- **PROBLEM TO SOLVE**: Every entry below should be printed again exactly as it reads.

- **STORED DATA**:
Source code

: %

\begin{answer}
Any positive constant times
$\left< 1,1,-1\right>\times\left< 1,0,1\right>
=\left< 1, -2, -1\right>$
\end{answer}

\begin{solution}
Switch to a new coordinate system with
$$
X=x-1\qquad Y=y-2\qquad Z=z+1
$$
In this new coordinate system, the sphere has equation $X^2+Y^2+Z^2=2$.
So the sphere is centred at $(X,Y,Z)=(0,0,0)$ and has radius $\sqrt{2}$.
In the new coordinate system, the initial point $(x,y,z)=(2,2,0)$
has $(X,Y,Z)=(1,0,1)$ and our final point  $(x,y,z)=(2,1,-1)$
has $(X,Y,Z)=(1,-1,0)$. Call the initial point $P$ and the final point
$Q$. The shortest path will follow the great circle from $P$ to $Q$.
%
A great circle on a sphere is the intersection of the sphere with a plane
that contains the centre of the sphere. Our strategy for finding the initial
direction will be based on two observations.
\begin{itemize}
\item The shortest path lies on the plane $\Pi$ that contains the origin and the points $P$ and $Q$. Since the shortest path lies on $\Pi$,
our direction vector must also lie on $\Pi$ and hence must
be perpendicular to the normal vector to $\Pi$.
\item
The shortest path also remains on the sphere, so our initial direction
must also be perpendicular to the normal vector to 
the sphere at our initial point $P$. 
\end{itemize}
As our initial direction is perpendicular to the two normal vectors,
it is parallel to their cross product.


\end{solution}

- **SOLUTION FOR THIS EXERCISE**:
Source code

: %

\begin{answer}
Any positive constant times
$\left< 1,1,-1\right>\times\left< 1,0,1\right>
=\left< 1, -2, -1\right>$
\end{answer}

\begin{solution}
Switch to a new coordinate system with
$$
X=x-1\qquad Y=y-2\qquad Z=z+1
$$
In this new coordinate system, the sphere has equation $X^2+Y^2+Z^2=2$.
So the sphere is centred at $(X,Y,Z)=(0,0,0)$ and has radius $\sqrt{2}$.
In the new coordinate system, the initial point $(x,y,z)=(2,2,0)$
has $(X,Y,Z)=(1,0,1)$ and our final point  $(x,y,z)=(2,1,-1)$
has $(X,Y,Z)=(1,-1,0)$. Call the initial point $P$ and the final point
$Q$. The shortest path will follow the great circle from $P$ to $Q$.
%
A great circle on a sphere is the intersection of the sphere with a plane
that contains the centre of the sphere. Our strategy for finding the initial
direction will be based on two observations.
\begin{itemize}
\item The shortest path lies on the plane $\Pi$ that contains the origin and the points $P$ and $Q$. Since the shortest path lies on $\Pi$,
our direction vector must also lie on $\Pi$ and hence must
be perpendicular to the normal vector to $\Pi$.
\item
The shortest path also remains on the sphere, so our initial direction
must also be perpendicular to the normal vector to 
the sphere at our initial point $P$. 
\end{itemize}
As our initial direction is perpendicular to the two normal vectors,
it is parallel to their cross product.


\end{solution}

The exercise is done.